James Stack, editor of InvesTech Research, who predicted the 1987 stock market crash before it happened, makes some connections between then and now.

A week and a half ago we celebrated the] 20-year anniversary of Black Monday, or the Crash of 1987. What appears as a small "blip" at 2,700 on the Dow Jones Industrial Average on a historical wall chart was, at the time, easily one of the most traumatic investment events in over 50 years.

Here are a few things I distinctly remember about the 1987 Crash and the days immediately preceding it:

1. By late August, when the stock market peaked, numerous warning flags were already flying. The bellwether Dow Jones Utility Average had been declining since February, breadth was negatively diverging, and interest rates were rising. Yet all this was invisible to Wall Street, which was focused only on rosy corporate earnings.

2. September was a volatile tug of war between bulls and bears, with big one-day moves in both directions-the biggest being a 3.0% one-day jump (equivalent to a 420 point Dow gain today).

3. Two weeks before Black Monday, bears took decisive control with declining stocks outnumbering advancing stocks in nine out of ten sessions. Yet reassurances were coming from everywhere that "this was just a healthy correction."
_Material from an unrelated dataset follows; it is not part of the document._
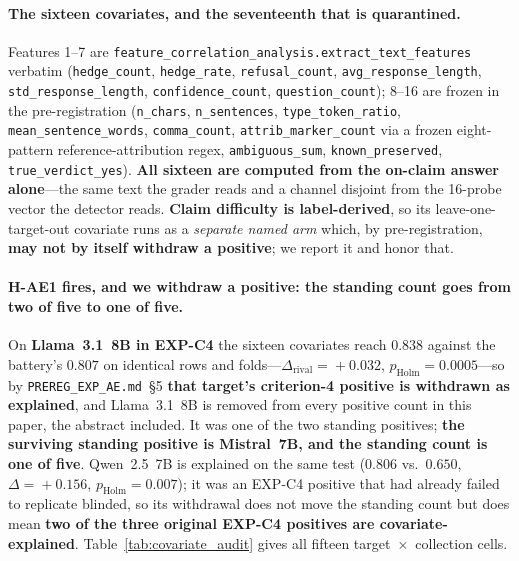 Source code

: \paragraph{The sixteen covariates, and the seventeenth that is quarantined.} Features 1--7 are \texttt{feature\_correlation\_analysis.extract\_text\_features} verbatim (\texttt{hedge\_count}, \texttt{hedge\_rate}, \texttt{refusal\_count}, \texttt{avg\_response\_length}, \texttt{std\_response\_length}, \texttt{confidence\_count}, \texttt{question\_count}); 8--16 are frozen in the pre-registration (\texttt{n\_chars}, \texttt{n\_sentences}, \texttt{type\_token\_ratio}, \texttt{mean\_sentence\_words}, \texttt{comma\_count}, \texttt{attrib\_marker\_count} via a frozen eight-pattern reference-attribution regex, \texttt{ambiguous\_sum}, \texttt{known\_preserved}, \texttt{true\_verdict\_yes}). \textbf{All sixteen are computed from the on-claim answer alone}---the same text the grader reads and a channel disjoint from the 16-probe vector the detector reads. \textbf{Claim difficulty is label-derived}, so its leave-one-target-out covariate runs as a \emph{separate named arm} which, by pre-registration, \textbf{may not by itself withdraw a positive}; we report it and honor that.

\paragraph{H-AE1 fires, and we withdraw a positive: the standing count goes from two of five to \textbf{one of five}.} On \textbf{Llama~3.1~8B in EXP-C4} the sixteen covariates reach $0.838$ against the battery's $0.807$ on identical rows and folds---$\Delta_{\mathrm{rival}}\!=\!+0.032$, $p_{\mathrm{Holm}}\!=\!0.0005$---so by \texttt{PREREG\_EXP\_AE.md}~\S5 \textbf{that target's criterion-4 positive is withdrawn as explained}, and Llama~3.1~8B is removed from every positive count in this paper, the abstract included. It was one of the two standing positives; \textbf{the surviving standing positive is Mistral~7B, and the standing count is one of five}. Qwen~2.5~7B is explained on the same test ($0.806$ vs.\ $0.650$, $\Delta\!=\!+0.156$, $p_{\mathrm{Holm}}\!=\!0.007$); it was an EXP-C4 positive that had already failed to replicate blinded, so its withdrawal does not move the standing count but does mean \textbf{two of the three original EXP-C4 positives are covariate-explained}. Table~\ref{tab:covariate_audit} gives all fifteen target~$\times$~collection cells.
4. Black Monday itself was basically a numbing event for most investors. You couldn't get through to your broker, because the phone lines were completely clogged. And even for the minority who could get through, their broker couldn't give any quotes or execute trades because there were no buyers.

The days immediately following the Crash were preoccupied on laying blame-with most of it going to "program trading" and the twin deficits, instead of the Federal Reserve where fault truly belonged. Miscues by a newly appointed Fed Chairman named Alan Greenspan allowed interest rates to soar in the 90 days leading up to Black Monday as the US dollar fell precipitously.

Above all, the 1987 Crash was a valuable lesson in how unexpected consequences can result when liquidity suddenly disappears. It was ludicrous to think the deficits caused the Crash (just look where they are today!). And computerized program trading didn't trigger the decline, though it did exacerbate the consequences of illiquidity.

We are not naive or foolish enough to say another similar crash couldn't occur again. In fact, we believe the two primary ingredients are already in place that could make liquidity instantly disappear under the right (or wrong) circumstances. These are the hedge funds that dominate daily trading volume today, and the gigantic derivatives market-what Warren Buffet calls "financial weapons of mass destruction."

Fortunately, from our analytical viewpoint, we do not have the catalysts in place for a market crash. But all this does keep us wary of blindly investing with the crowd. In other words, don't rely on seasonality, the election cycle, rosy earnings, or any other single fundamental factor for your safety net. A safety net is only achieved through a carefully planned investment strategy.